### Task brief
Note how many lines in these entries contain "email", and reply with that number alone.

(Data entries)
»»

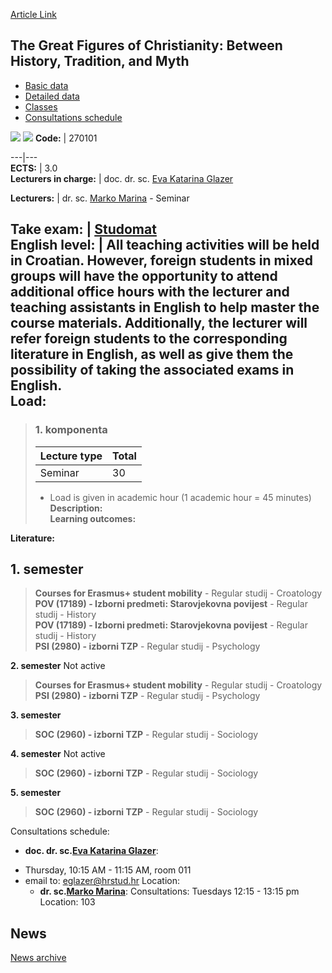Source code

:[Article Link](https://www.fhs.hr/en/course/tgfocbhtam)

## The Great Figures of Christianity: Between History, Tradition, and Myth
  * [Basic data](https://www.fhs.hr/en/course/tgfocbhtam#v1id-523840_493566_1_0 "Basic data")
  * [Detailed data](https://www.fhs.hr/en/course/tgfocbhtam#v1id-523840_493566_1_1 "Detailed data")
  * [Classes](https://www.fhs.hr/en/course/tgfocbhtam#v1id-523840_493566_1_2 "Classes")
  * [Consultations schedule](https://www.fhs.hr/en/course/tgfocbhtam#v1id-523840_493566_1_3 "Consultations schedule")


[![](https://www.fhs.hr/img/flags/gif/hr.gif)](https://www.fhs.hr/predmet/ulipkiptmgfocbhtam) [![](https://www.fhs.hr/img/flags/gif/gb.gif)](https://www.fhs.hr/en/course/tgfocbhtam)
**Code:** |  270101  
  
---|---  
**ECTS:** |  3.0   
**Lecturers in charge:** |  doc. dr. sc. [Eva Katarina Glazer](https://www.fhs.hr/staff/eva_katarina.glazer)   
  
**Lecturers:** |  dr. sc. [Marko Marina](https://www.fhs.hr/djelatnik/marko.marina) - Seminar  
  
**Take exam:** |  [Studomat](http://www.isvu.hr/studomat)  
**English level:** |  All teaching activities will be held in Croatian. However, foreign students in mixed groups will have the opportunity to attend additional office hours with the lecturer and teaching assistants in English to help master the course materials. Additionally, the lecturer will refer foreign students to the corresponding literature in English, as well as give them the possibility of taking the associated exams in English.   
**Load:**  
---  
> ### 1. komponenta
> | Lecture type | Total  
> ---|---  
> Seminar | 30  
> * Load is given in academic hour (1 academic hour = 45 minutes)   
**Description:**  
> **Learning outcomes:**  

  
**Literature:**  

  
**1. semester**  
---  
> **Courses for Erasmus+ student mobility** - Regular studij - Croatology  
>  **POV (17189) - Izborni predmeti: Starovjekovna povijest** - Regular studij - History  
>  **POV (17189) - Izborni predmeti: Starovjekovna povijest** - Regular studij - History  
>  **PSI (2980) - izborni TZP** - Regular studij - Psychology  
>   
  
**2. semester** Not active  
> **Courses for Erasmus+ student mobility** - Regular studij - Croatology  
>  **PSI (2980) - izborni TZP** - Regular studij - Psychology  
>   
  
**3. semester**  
> **SOC (2960) - izborni TZP** - Regular studij - Sociology  
>   
  
**4. semester** Not active  
> **SOC (2960) - izborni TZP** - Regular studij - Sociology  
>   
  
**5. semester**  
> **SOC (2960) - izborni TZP** - Regular studij - Sociology  
>   
Consultations schedule: 
  * **doc. dr. sc.[Eva Katarina Glazer](https://www.fhs.hr/staff/eva_katarina.glazer)**: 
- Thursday, 10:15 AM - 11:15 AM, room 011
- email to: eglazer@hrstud.hr
Location: 
  * **dr. sc.[Marko Marina](https://www.fhs.hr/djelatnik/marko.marina)**: 
Consultations: Tuesdays 12:15 - 13:15 pm
Location: 103 


## News
[News archive](https://www.fhs.hr/en/course/tgfocbhtam?@=21neo#news_124798 "News archive")
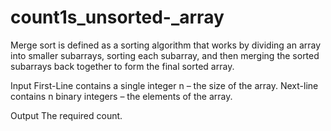 # count1s_unsorted-_array

Merge sort is defined as a sorting algorithm that works by dividing an array into smaller subarrays, sorting each subarray, and then merging the sorted subarrays back together to form the final sorted array.

Input
First-Line contains a single integer n – the size of the array.
Next-line contains n binary integers – the elements of the array.

Output
The required count.
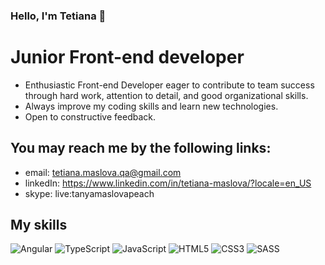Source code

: ### Hello, I'm Tetiana 👋

# Junior Front-end developer

- Enthusiastic Front-end Developer eager to contribute to team success through hard work, attention to detail, and good organizational skills. 
- Always improve my coding skills and learn new technologies. 
- Open to constructive feedback.

## You may reach me by the following links: 

- email: tetiana.maslova.qa@gmail.com
- linkedIn: https://www.linkedin.com/in/tetiana-maslova/?locale=en_US
- skype: live:tanyamaslovapeach

## My skills

![Angular](https://img.shields.io/badge/angular-%23DD0031.svg?style=for-the-badge&logo=angular&logoColor=white)
![TypeScript](https://img.shields.io/badge/typescript-%23007ACC.svg?style=for-the-badge&logo=typescript&logoColor=white)
![JavaScript](https://img.shields.io/badge/javascript-%23323330.svg?style=for-the-badge&logo=javascript&logoColor=%23F7DF1E)
![HTML5](https://img.shields.io/badge/html5-%23E34F26.svg?style=for-the-badge&logo=html5&logoColor=white)
![CSS3](https://img.shields.io/badge/css3-%231572B6.svg?style=for-the-badge&logo=css3&logoColor=white)
![SASS](https://img.shields.io/badge/SASS-hotpink.svg?style=for-the-badge&logo=SASS&logoColor=white)
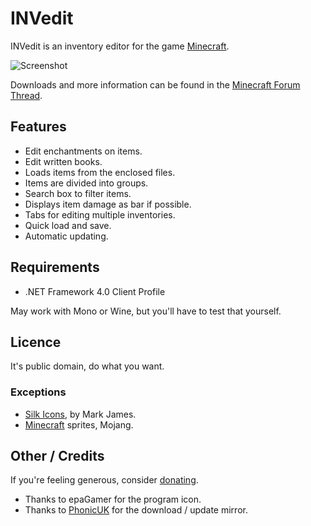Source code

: INVedit
=======

INVedit is an inventory editor for the game [Minecraft][1].

![Screenshot][2]

Downloads and more information can be found in the [Minecraft Forum Thread][3].

Features
--------

- Edit enchantments on items.
- Edit written books.
- Loads items from the enclosed files.
- Items are divided into groups.
- Search box to filter items.
- Displays item damage as bar if possible.
- Tabs for editing multiple inventories.
- Quick load and save.
- Automatic updating.

Requirements
------------

- .NET Framework 4.0 Client Profile

May work with Mono or Wine, but you'll have to test that yourself.

Licence
-------

It's public domain, do what you want.

### Exceptions ###

- [Silk Icons][4], by Mark James.
- [Minecraft][1] sprites, Mojang.

Other / Credits
---------------

If you're feeling generous, consider [donating][5].

- Thanks to epaGamer for the program icon.
- Thanks to [PhonicUK][6] for the download / update mirror.

[1]: http://minecraft.net
[2]: http://copy.mcft.net/mc/INVedit/screens/main.png
[3]: http://www.minecraftforum.net/topic/14190-
[4]: http://www.famfamfam.com/archive/silk-icons-thats-your-lot/
[5]: https://www.paypal.com/cgi-bin/webscr?cmd=_s-xclick&hosted_button_id=TN8AG45QA3VPJ
[6]: http://phonicuk.com/
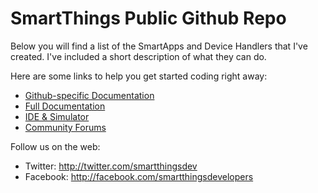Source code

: # SmartThings Public Github Repo
Below you will find a list of the SmartApps and Device Handlers that I've created. I've included a short description of what they can do.

Here are some links to help you get started coding right away:

* [Github-specific Documentation](http://docs.smartthings.com/en/latest/tools-and-ide/github-integration.html)
* [Full Documentation](http://docs.smartthings.com)
* [IDE & Simulator](http://ide.smartthings.com)
* [Community Forums](http://community.smartthings.com)

Follow us on the web:

* Twitter: http://twitter.com/smartthingsdev
* Facebook: http://facebook.com/smartthingsdevelopers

««

### Output below
2